October 23, 2017 by Douglas McLennan Leave a Comment

This Week’s Insights: Is Hollywood’s audience problem really a failure to focus?… A way of appreciating opera that celebrates its failings… When you’ve vacated your hall and the audience won’t follow… Theatre of the living room.

  1. Hollywood’s Audience Problem: Industry leaders have recently been complaining about Rotten Tomatoes for some of its box office woes. The massively popular website, the argument goes, has reduced recommendations for or against movies to a superficial scan that doesn’t serve some kinds of good movies. But perhaps there’s a bigger issue here. Perhaps movies as a genre have gotten beyond the mass general audience paradigm. “The real problem is much bigger than Rotten Tomatoes—it’s that so much of Hollywood is now fixated on capturing the widest audience possible with every film. Blockbuster action movies, superhero franchises, jolty horror pictures, and animated family films that can draw large crowds are the order of the day.” In an era when niche projects can serve specific audiences specifically, perhaps it’s a mistake to be trying to make one-size-fits-all fare. Is there in fact any such thing as one-size-fits-all anymore?

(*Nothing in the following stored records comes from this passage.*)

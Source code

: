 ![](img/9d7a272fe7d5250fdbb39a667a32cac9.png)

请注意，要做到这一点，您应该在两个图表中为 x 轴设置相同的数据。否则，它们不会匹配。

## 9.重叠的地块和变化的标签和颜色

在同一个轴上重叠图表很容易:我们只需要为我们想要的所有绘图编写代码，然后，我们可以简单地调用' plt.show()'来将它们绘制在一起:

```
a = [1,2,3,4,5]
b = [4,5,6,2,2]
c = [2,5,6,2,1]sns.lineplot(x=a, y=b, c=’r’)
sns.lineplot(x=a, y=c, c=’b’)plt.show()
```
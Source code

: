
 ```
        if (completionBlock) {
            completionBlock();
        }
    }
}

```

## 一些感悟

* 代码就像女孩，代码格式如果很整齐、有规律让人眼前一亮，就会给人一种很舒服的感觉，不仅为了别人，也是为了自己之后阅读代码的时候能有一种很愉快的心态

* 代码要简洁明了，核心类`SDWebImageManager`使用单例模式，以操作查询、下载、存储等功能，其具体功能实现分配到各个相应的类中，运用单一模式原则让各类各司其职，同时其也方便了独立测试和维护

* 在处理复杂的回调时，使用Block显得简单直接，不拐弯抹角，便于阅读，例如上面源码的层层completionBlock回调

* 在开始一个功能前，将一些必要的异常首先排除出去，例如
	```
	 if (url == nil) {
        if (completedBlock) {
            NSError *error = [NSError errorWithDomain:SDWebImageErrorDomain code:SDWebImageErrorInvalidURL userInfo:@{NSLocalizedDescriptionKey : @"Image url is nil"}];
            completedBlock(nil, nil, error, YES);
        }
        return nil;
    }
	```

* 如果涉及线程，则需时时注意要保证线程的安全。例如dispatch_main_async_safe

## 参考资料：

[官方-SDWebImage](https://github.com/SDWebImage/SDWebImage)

  2. If You’d Never Been A Regular To The Opera Before, How Might You Describe It? Richard Smith takes a stab at it: “This is hard to explain because opera is usually ridiculous in many ways. The stories are either implausible to the point of being silly or opaquely deep – and this particular opera was silly to the point of being ludicrous.” He follows with a list of essentially reasons why opera shouldn’t work: “One would think that in an era of immersive realities, opera would have tried to aim for higher levels of verisimilitude, would have become grittier and true to life, but in the age of cinema, the opposite happened. Twentieth-century opera became more amorphous, less plot-driven.” And finishes up by extolling the very personal reasons opera is so compelling to him. He describes, in effect an art form that isn’t trying to be all things, and that requires you to recognize its limitations even as you celebrate its glories.
  3. What Happens When Your Audience Won’t Follow You To A New Venue? Zurich’s amazing Tonhalle Orchestra has to vacate its home for three years while it undergoes a renovation. But it’s playing in a smaller hall (by 300 seats) and one-fifth of its concerts have been canceled. Is this a venue problem?
  4. Immersive Theatre In Your Living Room: So who needs theatres anymore? More and more, theatre is stepping out of… well, the theatre, and into someone’s living room. Or your basement, if you’re the producers of these immersive theatre nights in the Bay Area. What if you and the other 20 people there hate the show? Well, there’s food. “Pre-show offerings include wine, cheese and charcuterie. Post-show a whole buffet is served.” In the age of context-is-everything (or at least a lot) the outside-the-box theatre experience is finding new fans. The question is what are they coming for (and does it matter?).